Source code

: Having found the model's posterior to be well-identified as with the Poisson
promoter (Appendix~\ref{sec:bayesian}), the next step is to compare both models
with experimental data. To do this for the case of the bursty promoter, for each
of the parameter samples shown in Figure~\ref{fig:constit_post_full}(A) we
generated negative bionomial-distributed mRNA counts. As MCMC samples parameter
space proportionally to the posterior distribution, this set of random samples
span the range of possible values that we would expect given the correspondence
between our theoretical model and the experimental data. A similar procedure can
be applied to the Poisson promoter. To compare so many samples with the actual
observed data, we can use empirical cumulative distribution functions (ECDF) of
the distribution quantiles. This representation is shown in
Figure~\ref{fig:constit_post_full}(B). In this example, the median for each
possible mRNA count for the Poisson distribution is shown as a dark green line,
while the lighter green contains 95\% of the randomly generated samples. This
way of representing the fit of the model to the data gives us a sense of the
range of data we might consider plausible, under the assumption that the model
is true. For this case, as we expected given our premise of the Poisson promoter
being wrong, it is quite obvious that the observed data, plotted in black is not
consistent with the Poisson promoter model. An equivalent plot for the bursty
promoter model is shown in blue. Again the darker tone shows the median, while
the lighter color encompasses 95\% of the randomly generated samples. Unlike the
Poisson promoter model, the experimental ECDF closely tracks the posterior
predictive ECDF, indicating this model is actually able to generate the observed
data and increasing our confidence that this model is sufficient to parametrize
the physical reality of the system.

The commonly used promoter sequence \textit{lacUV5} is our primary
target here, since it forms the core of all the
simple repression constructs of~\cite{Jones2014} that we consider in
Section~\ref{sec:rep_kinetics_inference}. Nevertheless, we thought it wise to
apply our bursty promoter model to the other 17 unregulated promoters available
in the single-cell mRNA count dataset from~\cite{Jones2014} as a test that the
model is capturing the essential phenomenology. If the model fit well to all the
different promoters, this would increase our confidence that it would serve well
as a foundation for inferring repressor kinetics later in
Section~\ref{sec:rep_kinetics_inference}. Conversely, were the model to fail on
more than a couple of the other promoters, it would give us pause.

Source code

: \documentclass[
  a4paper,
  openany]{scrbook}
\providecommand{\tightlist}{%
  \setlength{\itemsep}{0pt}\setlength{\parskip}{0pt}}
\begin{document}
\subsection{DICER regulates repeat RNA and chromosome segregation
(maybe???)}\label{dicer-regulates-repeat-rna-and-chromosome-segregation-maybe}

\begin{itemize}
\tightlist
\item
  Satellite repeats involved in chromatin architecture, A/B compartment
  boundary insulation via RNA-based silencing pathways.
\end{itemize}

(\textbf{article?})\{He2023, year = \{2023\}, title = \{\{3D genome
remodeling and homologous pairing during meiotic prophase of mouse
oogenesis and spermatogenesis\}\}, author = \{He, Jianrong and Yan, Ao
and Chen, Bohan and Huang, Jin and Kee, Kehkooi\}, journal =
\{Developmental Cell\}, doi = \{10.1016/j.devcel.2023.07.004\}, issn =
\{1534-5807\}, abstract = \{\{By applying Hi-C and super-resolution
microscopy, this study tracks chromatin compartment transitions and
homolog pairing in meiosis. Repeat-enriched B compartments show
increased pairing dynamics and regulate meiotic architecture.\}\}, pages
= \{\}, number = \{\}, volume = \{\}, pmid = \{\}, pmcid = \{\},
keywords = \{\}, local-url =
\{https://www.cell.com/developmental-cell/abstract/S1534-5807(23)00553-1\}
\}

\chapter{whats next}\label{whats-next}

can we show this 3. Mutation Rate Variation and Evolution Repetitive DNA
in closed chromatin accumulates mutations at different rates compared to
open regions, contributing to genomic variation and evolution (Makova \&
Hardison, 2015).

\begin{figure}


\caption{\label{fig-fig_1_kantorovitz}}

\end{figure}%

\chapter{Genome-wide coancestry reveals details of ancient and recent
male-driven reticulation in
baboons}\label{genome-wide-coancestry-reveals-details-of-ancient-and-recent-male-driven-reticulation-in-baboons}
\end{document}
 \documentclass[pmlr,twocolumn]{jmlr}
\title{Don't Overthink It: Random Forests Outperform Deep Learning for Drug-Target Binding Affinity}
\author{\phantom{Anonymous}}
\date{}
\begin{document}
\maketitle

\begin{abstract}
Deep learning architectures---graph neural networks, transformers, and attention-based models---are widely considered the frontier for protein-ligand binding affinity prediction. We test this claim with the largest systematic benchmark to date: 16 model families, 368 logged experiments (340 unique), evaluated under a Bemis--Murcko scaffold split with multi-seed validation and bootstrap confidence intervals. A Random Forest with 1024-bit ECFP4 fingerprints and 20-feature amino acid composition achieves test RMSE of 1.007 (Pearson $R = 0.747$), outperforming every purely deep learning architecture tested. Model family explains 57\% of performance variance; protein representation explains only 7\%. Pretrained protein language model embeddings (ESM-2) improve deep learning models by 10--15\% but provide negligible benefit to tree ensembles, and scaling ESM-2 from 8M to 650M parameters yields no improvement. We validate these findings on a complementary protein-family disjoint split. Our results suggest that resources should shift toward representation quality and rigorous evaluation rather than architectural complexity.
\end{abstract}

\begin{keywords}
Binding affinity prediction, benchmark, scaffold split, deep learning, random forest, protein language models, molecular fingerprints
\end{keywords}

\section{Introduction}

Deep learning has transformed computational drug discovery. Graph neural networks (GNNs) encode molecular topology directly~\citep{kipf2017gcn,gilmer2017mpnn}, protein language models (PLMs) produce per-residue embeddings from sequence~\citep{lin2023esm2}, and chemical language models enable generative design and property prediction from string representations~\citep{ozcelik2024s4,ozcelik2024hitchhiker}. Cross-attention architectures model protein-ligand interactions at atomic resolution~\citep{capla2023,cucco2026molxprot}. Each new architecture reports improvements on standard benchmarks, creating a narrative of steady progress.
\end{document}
——
From the line containing "Hardison, 2015)." down to the line containing "Overthink It: Random" in the material above, reproduce every line exactly, including the two end lines.

Hardison, 2015).

\begin{figure}


\caption{\label{fig-fig_1_kantorovitz}}

\end{figure}%

\chapter{Genome-wide coancestry reveals details of ancient and recent
male-driven reticulation in
baboons}\label{genome-wide-coancestry-reveals-details-of-ancient-and-recent-male-driven-reticulation-in-baboons}
\end{document}
 \documentclass[pmlr,twocolumn]{jmlr}
\title{Don't Overthink It: Random Forests Outperform Deep Learning for Drug-Target Binding Affinity}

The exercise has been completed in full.